Ama hem ambalajlı ürünlerde hem de ilaçlarda; nedense bir yanlış hep yapıldı.
Açık ve net şekilde “Üretim tarihi-son kullanım tarihi” ibaresi yazılmadı, mesela S.T.K dendi. Abidik gubidik simgeler kullanıldı, okunmamasına özen gösterildi, değiştirilebilsin diye etiketleştirildi falan.
Ama fotoğrafta görüldüğü gibi böylesi ilk defa yapıldı. Fiyatı 200 liraya yakın olan bir vitamin kutusundaki tarihler, nasıl olduysa silindi. Ya da hiç tarih basılmadı.
Biz, bunları güven duygusu ile alıyoruz ama nafile. Özellikle etiket uygulamasındaki soru işaretleri, kafamızı çok karıştırıyor.
Tüketici olmak çok zor vesselam.
Gazozun kitabı yazıldı
Gazoz, çocukluğumuzun, gençliğimizin en hoş içeceklerinden biriydi. Şimdi farklı içecekler çıkınca ikinci plana atılsa da hala klasikler arasındaki yerini koruyor.
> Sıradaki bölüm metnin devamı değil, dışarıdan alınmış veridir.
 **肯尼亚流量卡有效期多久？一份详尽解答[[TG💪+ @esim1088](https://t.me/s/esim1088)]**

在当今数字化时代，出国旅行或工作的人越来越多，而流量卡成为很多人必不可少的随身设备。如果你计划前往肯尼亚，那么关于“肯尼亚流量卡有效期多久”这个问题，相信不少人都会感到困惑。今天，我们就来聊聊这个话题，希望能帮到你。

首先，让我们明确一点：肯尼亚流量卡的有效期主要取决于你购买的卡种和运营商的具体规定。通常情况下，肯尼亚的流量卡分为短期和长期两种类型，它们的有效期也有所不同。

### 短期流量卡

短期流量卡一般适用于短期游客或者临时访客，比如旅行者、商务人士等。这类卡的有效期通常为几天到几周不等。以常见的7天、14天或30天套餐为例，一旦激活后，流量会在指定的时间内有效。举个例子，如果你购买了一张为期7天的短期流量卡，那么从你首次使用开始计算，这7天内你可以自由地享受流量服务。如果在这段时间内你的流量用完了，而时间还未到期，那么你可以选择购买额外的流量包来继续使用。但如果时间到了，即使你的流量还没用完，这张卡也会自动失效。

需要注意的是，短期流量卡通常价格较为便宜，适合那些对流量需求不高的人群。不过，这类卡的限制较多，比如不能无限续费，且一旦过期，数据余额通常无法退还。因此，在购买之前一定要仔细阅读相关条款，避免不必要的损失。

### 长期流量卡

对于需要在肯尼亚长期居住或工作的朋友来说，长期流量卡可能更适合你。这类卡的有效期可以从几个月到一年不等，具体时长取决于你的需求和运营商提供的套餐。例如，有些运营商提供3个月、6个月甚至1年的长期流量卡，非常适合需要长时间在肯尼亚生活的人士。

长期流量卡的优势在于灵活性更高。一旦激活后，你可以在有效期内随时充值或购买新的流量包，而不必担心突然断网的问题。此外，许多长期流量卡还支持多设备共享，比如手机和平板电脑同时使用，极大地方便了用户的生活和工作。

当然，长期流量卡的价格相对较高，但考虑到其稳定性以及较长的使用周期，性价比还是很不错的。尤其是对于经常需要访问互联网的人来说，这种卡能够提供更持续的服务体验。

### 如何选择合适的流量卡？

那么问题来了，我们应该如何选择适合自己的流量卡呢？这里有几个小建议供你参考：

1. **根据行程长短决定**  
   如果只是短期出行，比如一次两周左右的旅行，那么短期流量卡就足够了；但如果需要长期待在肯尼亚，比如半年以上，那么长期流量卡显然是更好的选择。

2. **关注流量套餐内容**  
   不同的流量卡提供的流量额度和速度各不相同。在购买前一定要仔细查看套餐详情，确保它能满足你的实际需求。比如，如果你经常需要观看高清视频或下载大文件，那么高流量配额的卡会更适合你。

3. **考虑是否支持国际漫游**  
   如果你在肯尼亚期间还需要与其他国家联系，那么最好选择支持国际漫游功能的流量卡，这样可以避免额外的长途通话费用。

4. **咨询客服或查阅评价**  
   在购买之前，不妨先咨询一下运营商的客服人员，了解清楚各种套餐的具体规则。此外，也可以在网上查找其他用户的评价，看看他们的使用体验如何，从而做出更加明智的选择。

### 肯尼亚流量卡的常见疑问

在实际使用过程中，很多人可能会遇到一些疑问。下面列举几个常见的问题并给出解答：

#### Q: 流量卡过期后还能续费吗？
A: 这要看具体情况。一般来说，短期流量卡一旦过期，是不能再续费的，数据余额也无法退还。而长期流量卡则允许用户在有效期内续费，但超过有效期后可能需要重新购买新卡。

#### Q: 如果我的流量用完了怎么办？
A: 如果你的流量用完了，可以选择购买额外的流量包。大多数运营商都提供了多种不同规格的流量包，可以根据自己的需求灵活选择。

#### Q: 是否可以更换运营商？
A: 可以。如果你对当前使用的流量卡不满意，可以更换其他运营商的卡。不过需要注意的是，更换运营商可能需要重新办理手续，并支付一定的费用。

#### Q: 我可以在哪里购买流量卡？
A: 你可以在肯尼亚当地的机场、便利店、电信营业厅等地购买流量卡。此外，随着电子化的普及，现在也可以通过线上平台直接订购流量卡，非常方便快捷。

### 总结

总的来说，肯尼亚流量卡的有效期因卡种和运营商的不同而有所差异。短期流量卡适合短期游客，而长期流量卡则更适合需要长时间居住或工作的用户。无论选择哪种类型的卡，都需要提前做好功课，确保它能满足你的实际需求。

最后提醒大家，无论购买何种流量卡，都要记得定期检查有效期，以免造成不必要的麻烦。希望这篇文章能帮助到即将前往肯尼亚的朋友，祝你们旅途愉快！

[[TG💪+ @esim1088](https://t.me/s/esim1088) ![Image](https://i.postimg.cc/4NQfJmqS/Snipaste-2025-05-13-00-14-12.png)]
Mesela Niğde Gazozu, bu geleneği; kalitesiyle en iyi koruyan markalardan biri.
Sıcak yaz günlerinde köpür köpür soğuk gazoz içmek, Açıkhava sinemalarında ara verildiğinde o eşsiz tadı yudumlamak hepimiz için o kadar keyifliydi ki…
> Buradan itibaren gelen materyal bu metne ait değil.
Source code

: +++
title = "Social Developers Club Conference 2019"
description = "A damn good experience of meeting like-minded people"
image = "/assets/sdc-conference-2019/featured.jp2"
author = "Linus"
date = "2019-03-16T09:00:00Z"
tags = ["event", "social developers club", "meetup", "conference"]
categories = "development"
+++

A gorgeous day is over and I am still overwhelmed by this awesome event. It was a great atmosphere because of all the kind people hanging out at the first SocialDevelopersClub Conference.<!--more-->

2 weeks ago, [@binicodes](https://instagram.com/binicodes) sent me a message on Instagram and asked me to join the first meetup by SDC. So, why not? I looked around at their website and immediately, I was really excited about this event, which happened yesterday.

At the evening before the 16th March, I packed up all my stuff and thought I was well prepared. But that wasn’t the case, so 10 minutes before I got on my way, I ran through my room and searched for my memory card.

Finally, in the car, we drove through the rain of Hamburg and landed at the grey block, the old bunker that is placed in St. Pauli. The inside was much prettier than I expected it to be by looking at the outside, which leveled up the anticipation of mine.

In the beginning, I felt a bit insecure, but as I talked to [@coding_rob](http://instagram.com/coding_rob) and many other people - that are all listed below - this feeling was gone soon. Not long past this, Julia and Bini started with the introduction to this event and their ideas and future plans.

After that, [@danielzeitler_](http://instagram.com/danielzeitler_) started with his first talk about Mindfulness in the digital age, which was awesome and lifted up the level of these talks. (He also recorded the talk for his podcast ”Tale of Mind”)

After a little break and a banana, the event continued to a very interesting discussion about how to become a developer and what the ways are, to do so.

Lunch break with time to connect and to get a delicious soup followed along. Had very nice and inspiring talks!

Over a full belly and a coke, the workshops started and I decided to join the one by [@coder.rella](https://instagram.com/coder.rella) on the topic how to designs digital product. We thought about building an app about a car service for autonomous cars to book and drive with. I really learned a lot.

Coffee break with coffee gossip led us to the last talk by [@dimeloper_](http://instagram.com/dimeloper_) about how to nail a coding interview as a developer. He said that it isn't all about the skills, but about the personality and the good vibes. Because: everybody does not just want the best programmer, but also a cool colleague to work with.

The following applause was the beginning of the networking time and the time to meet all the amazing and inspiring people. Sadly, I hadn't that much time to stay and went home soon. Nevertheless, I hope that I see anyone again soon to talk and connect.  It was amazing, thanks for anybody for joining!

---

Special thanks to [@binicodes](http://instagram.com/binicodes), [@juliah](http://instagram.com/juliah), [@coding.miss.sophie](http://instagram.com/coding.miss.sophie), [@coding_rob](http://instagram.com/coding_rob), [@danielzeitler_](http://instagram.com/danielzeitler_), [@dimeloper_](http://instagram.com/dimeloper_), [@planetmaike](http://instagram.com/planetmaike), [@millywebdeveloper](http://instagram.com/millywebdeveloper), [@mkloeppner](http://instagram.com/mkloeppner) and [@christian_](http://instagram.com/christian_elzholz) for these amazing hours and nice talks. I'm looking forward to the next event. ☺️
Tolga Bugakaptan, Buca’da Özmen caddesi üzerinde, Cemil Şeboy Spor Tesislerinin hemen karşısında 350 çeşit gazozun satıldığı bir bakkal dükkanı açmıştı. Bu dükkanını Karşıyaka’ya taşıdı. Gazoza sahip çıktı. O kadar ki; İzmir’de üretilen bütün gazozlara ulaşarak bir kitap yazdı. “İzmir’in Gazoz tarihi” adlı kitabı, okurken bile bu sıcak günlerde sizi serinletecek bir etkiye sahip.
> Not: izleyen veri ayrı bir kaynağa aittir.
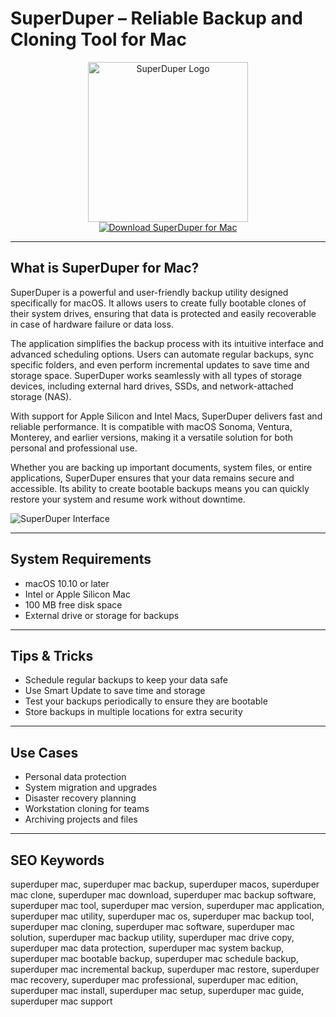 # SuperDuper – Reliable Backup and Cloning Tool for Mac

<div align="center">  
<img src="https://softifix.com/wp-content/uploads/2024/03/mac-backup-software-superduper.jpg" alt="SuperDuper Logo" width="256" height="256">  
</div>  

<div align="center">  
<a href="https://suzumilu.github.io/.github/superduper">  
<img src="https://img.shields.io/badge/Download_SuperDuper_for_Mac-darkgreen?style=for-the-badge&logo=apple" alt="Download SuperDuper for Mac">  
</a>  
</div>  

---

## What is SuperDuper for Mac?

SuperDuper is a powerful and user-friendly backup utility designed specifically for macOS. It allows users to create fully bootable clones of their system drives, ensuring that data is protected and easily recoverable in case of hardware failure or data loss.

The application simplifies the backup process with its intuitive interface and advanced scheduling options. Users can automate regular backups, sync specific folders, and even perform incremental updates to save time and storage space. SuperDuper works seamlessly with all types of storage devices, including external hard drives, SSDs, and network-attached storage (NAS).

With support for Apple Silicon and Intel Macs, SuperDuper delivers fast and reliable performance. It is compatible with macOS Sonoma, Ventura, Monterey, and earlier versions, making it a versatile solution for both personal and professional use.

Whether you are backing up important documents, system files, or entire applications, SuperDuper ensures that your data remains secure and accessible. Its ability to create bootable backups means you can quickly restore your system and resume work without downtime.

![SuperDuper Interface](https://s3.amazonaws.com/com.shirtpocket/SuperDuper/graphics/SuperDuper-Main.png)

---

## System Requirements

- macOS 10.10 or later  
- Intel or Apple Silicon Mac  
- 100 MB free disk space  
- External drive or storage for backups  

---

## Tips & Tricks

- Schedule regular backups to keep your data safe  
- Use Smart Update to save time and storage  
- Test your backups periodically to ensure they are bootable  
- Store backups in multiple locations for extra security  

---

## Use Cases

- Personal data protection  
- System migration and upgrades  
- Disaster recovery planning  
- Workstation cloning for teams  
- Archiving projects and files  

---

## SEO Keywords

superduper mac, superduper mac backup, superduper macos, superduper mac clone, superduper mac download, superduper mac backup software, superduper mac tool, superduper mac version, superduper mac application, superduper mac utility, superduper mac os, superduper mac backup tool, superduper mac cloning, superduper mac software, superduper mac solution, superduper mac backup utility, superduper mac drive copy, superduper mac data protection, superduper mac system backup, superduper mac bootable backup, superduper mac schedule backup, superduper mac incremental backup, superduper mac restore, superduper mac recovery, superduper mac professional, superduper mac edition, superduper mac install, superduper mac setup, superduper mac guide, superduper mac support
Su, şeker, sodanın karıştırılıp şişede sıkıştırılmasının yanı sıra çeşitli aromalar kullanılarak çoklaştırılan markalar, bu kitapta detaylı biçimde yer alıyor.
Keyifli bir çalışma olmuş.
Vardır bir sebebi
Çeşitli televizyon kanallarında ekonomi müdürlüğü yapan Emin Çapa’nın bir araştırmasının sonuçlarına bakalım:
Orta Doğu Teknik Üniversitesi, eğitim kalitesi bakımından dünyada 81’inci sırada iken 801’inci sıraya düşmüş.
İstanbul Teknik Üniversitesi 150’inci sıradan 850’inci sıraya, Boğaziçi Üniversitesi de 137’inci sıradan 650’inci sıraya.
Her ile üniversite yaparsan olacağı budur.
Eğitime önem vermezsen sonucu bu olur.
Bu üç üniversite, tıpkı İzmir’imizin Yüksek Teknoloji Üniversitesi gibi eğitim kalitesi bakımından övünç kaynağımız idiler. Nasıl oldu da bu kadar gerilediler?
Akıl almıyor, vicdan kabul etmiyor.
Çok üniversite kurmak, doğru bir eğitim politikası değildir. Üniversitelere siyasi müdahale doğru bir şey değildir. Üniversiteleri özerklikten uzaklaştırmak, ona yapılacak en büyük kötülüktür.
ODTÜ, İTÜ, Boğaziçi, bir-iki yılda bu zirveye çıkmadılar. Ama inişleri çok hızlı oldu nedense. Son 20 yılın eseridir bu.
Üniversitelerimiz, bilimsel araştırma yapmıyor, gençlerimizi yaratıcı birer birey haline getirmiyor, sadece “Üniversite mezunu” işsizler ordusuna kazandırıyor, o kadar.
“Vardır bir sebebi” diyeceğimize “Vay anasına” deyip uyanmalı, sebeplerinin derinliğine inip çare aramalı ve bu güzide eğitim yuvalarını kurtarmalıyız.
Devlet, iş başına…
Hanımla son günlerde çok iyi anlaşıyoruz. Dırdırlarına karşı relaksım. Kulağımdaki tıkacı bulmasaydı iyiydi!
***
Benim afacan oğlum “Eğri oturup doğru konuşalım baba” deyince “Höt. Şu önce oturuşunu düzelt bakalım” deyince bir aksiyon yaşadık haliyle. Gittikçe babama mı benziyorum ne?
***
Tahir olmak ta ayıp değil Zühre olmakta… Hatta sevda yüzünden kılıbık olmak da ayıp değil!
***
Kimi kadınlar kocalarına kazak örer, kimi kadınlar da kocalarının başına çorap örer!
***
Çocukken doktorculuk oynadığımız kız doktor oldu. Ben ilaçlarını doktora yazdıran tekaüt!
***
Başkası olma kendin ol diyeceğim ama kendi halinde beş para etmezdi!
***
Onda bunda şundadır. Bana kalpli emoji gönderen kimse benim gönlüm ondadır!